Paylaş
Bir kısım aklı evvellerimiz, Cumhuriyet’i ve onu kuran kadroları göğe çıkarırken Osmanlıyı inkâr edip, yerin dibine batırmayı marifet biliyor. Bunlara en güzel cevabı, MHP Grup Toplantısı’nda Sayın Bahçeli verdi: ‘Türkiye Cumhuriyeti, Osmanlı İmparatorluğu’nun ötesi, ötekisi, reddiyesi, karşı cephesi, anti-tezi değil, tamı tamamına aynı kaynaktan beslenip birbirini tamamlayan iki Türk devletidir... Türkiye Cumhuriyeti ile Osmanlı İmparatorluğu’nun arasına çomak sokmak, duvar örmek, bariyer dikmek için fırsat kollayanlar, unutmayınız ki, içimize yuvalanmış gavur tortularıdır.’
Devlet Bey kitabın ortasından konuşmasını, şu tarihi mesajlarla sürdürdü: ‘Bilinmelidir ki, Misak-ı Milli ihlal edilemez bir egemenlik beyanıdır ve zaman aşımına tabi değildir. Vatanımızı, devletimizi, milli varlığımızı savunmak, Anadolu topraklarına saplanıp kalarak yapılamaz... Kudüs güvende değilse, Gazze, Halep, Kerkük güvende değilse, soydaşlarımız ve din kardeşlerimiz güvende değilse, Ankara’nın güvenliğinden hiçbir akıl ve vicdan sahibi bahsedemeyecektir... ABD-İsrail işbirliğiyle hazırlanmış planlarla, bugün Filistin, yarın tüm bölge ve nihayet Türkiye’nin kuşatılması amaçlanıyor... Gazze’yi ecdat mirası olarak göremezmişiz, İsrail-Filistin çatışması bizim meselemiz de değilmiş, böyle diyenler bir avuç çapulcudur. Gazze’deki toplu katliamı ve soykırımı idrak etmek için Filistinli veya birilerinin iddia ettiği gibi Arap olmaya gerek yoktur, hatta Müslüman olmaya da gerek yoktur, insani değerleri savunmak kafidir...’

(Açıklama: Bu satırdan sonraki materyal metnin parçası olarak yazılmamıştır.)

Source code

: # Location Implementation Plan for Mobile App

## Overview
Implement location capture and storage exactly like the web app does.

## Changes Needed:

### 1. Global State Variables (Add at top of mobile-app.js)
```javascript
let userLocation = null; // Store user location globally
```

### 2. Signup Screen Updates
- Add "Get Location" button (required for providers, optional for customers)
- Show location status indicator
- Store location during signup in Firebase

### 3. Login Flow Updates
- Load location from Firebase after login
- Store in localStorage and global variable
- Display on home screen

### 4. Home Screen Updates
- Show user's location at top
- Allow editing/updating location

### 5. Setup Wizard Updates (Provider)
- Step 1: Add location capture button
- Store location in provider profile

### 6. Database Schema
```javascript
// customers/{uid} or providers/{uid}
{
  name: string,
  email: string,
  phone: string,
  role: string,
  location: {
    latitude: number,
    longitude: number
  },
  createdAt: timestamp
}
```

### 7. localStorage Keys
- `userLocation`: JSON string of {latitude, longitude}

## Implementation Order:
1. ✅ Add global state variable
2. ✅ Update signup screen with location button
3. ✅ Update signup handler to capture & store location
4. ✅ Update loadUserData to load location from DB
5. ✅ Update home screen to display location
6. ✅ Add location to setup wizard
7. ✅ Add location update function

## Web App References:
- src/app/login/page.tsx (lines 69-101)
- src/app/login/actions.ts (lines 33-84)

Evet, mahut gavur tortuları, bizi ecdadımıza düşman edebilmek için tüm şeytanlıkları sergiliyor. Bu sefil anlayışı, Cumhuriyet’i, sözde yüceltmenin ön şartı görüyorlar.
Böylece toplumu, bölüp, parçalarını birbirine düşman etmek istiyorlar. Vaktiyle yedi düvelin yapamadığını, bu kez, içimizdekilere yaptırmak istiyorlar.
Dün olmadan bugün, bugün olmadan yarın ve yarınlar olabilir mi? Türkiye Cumhuriyeti Devleti hüda’yi nabit, nev zuhur olmadığına, olamayacağına göre, bu devletin, tarihin derinliklerine inen kökleri vardır. O köklerden en gür ve görkemli olanı ise, altı asır boyunca üç kıta yedi iklimde, adaletle hüküm süren Osmanlı Devleti’dir.
İnsan, böyle şerefli dedelerinin varlığından iftihar eder, mutluluk duyar. Ve bilir ki, onlar olmasaydı ne vatanları olurdu ne Cumhuriyet’i kurabilirlerdi ve ne de kendileri hayat sürebilirdi.
Ne de bugün, insanlık adına sahip oldukları hiçbir değere sahip olabilirlerdi.
Ecdadına (ceddine-atalarına) söven alçaklar ancak gavur artıkları olabilir -ki, onların da ecdatla yakından ve uzaktan bir ilgileri yoktur.
Etrafımız ateş çemberi, bölgemizin ateş topuna dönmesi an meselesi!
Bugün değilse, ne zaman birlik olacağız?